Thank you and keep in touch-
Hi LuvSun-
I can never figure out where I’m supposed to write to a person, so I just add on to where ever I can find to reply...even if it is a few months ago thread. 😊
I’ve been wanting to check on you and see how you’ve been doing? Have you been able to work more consistently with your therapist? I remember you were concerned you needed more sessions to really work harder on your ERP’s. Anyway, just thinking of you and hope you are doing good.
Aleese-
Hi Aleese! Sorry I did not respond until now to your post. I’ve been traveling the past 3 days. Thank you for your interest in following up on how I am doing. I haven’t had any therapy for a few months now since I have been away from home but feel like I have made some big improvements with my OCD. I’ve been reading a lot of literature on OCD and feel I am slowly starting to get a real grasp on it. I may try some more intensive outpatient therapy but I have been traveling so much that I can’t really commit to any program. With the help of my husband I am learning to change some behaviors. Were you able to do ERP on your own or did you have to get help from a therapist? Seems like you have a good grasp on everything. 😊
Hi LuvSun, I suffer from severe contamination OCD too, for 30 years plus, had therapy from a Healthy minds, but still not too good, I really feel like I need more ERP THERAPY. ITs hard to get in Stoke on Trent Staffordshire. Unless you go private which can be expensive. I keep going but need support. I wish you well. X
Hi LuvSun,Thank you SO much for reaching out!!! Unfortunately I have more then OCD so my therapist wants me to take a 6 month group on DBT. I don’t know if your familiar with that? I guess you read I have been suffering with OCD since I was 16 and am now 58. I lived overseas from my early 20’s until the last 12 years. I’m 58. They only had psychiatrist not therapist so basically threw meds at me. Now I have Major anxiety my OCD is taking a shower and mostly washing my hands and several other things. I feel if I don’t wash my hands after MANY things such as taking out the trash, dishes before and after. Then there’s laundry and just so many things I can’t list them all. I use baby wipes to wipe my hands also, which in my mind I know they don’t really clean your hands, but it decreases the Anxiety. I’m supposed to be reading an OCD book called Mindfulness Workbook for OCD. The thing is my Therapist doesn’t list that she works with OCD, although she says she has.
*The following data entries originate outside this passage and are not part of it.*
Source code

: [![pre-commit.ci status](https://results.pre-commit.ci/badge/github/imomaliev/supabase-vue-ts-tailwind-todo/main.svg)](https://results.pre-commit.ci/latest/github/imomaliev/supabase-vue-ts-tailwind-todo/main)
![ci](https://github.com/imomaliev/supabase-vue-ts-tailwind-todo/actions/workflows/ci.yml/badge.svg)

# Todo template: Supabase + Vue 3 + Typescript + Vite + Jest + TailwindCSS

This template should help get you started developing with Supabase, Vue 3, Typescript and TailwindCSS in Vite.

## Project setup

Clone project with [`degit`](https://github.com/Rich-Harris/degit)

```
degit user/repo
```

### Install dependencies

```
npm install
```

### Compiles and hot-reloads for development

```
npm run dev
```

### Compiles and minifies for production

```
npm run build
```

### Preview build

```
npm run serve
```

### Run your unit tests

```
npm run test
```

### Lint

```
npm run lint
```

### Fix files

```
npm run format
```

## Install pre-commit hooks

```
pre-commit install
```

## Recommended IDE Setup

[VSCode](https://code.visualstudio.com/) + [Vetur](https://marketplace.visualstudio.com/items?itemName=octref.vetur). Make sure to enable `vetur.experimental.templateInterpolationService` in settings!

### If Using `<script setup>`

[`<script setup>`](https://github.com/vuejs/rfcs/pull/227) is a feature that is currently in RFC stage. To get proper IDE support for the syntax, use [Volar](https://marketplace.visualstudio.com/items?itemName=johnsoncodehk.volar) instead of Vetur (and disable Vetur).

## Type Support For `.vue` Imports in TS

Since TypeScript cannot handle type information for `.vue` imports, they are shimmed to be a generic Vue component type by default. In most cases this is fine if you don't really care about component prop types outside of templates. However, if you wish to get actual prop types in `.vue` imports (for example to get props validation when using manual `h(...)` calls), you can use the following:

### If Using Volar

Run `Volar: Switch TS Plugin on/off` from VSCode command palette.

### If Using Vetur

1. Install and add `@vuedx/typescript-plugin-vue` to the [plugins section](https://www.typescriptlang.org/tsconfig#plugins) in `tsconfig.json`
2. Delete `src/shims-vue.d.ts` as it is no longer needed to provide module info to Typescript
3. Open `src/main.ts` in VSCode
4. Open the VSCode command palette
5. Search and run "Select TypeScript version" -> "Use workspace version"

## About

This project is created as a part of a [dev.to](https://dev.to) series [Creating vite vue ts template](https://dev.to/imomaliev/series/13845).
She does specialize in Anxiety. All sounds pretty bad right?? I feel pretty helpless with the OCD part. Please stay in touch, any advice or just being there would Really help.
I’m not sure what DBT is?
DBT is Dialectical BehaviorTherapy. psychologytoday.com/us/ther... can be useful for grounding and learning to manage difficult emotions.
Hi Blue455, I have contamination OCD too for so many years. Have you tried ERP? It is gold standard to treat OCD. You may can check out NOCD, all of their therapists are specialized in treating OCD. I am starting treatment with them, there are many reviews that some people had recovered their OCD with them.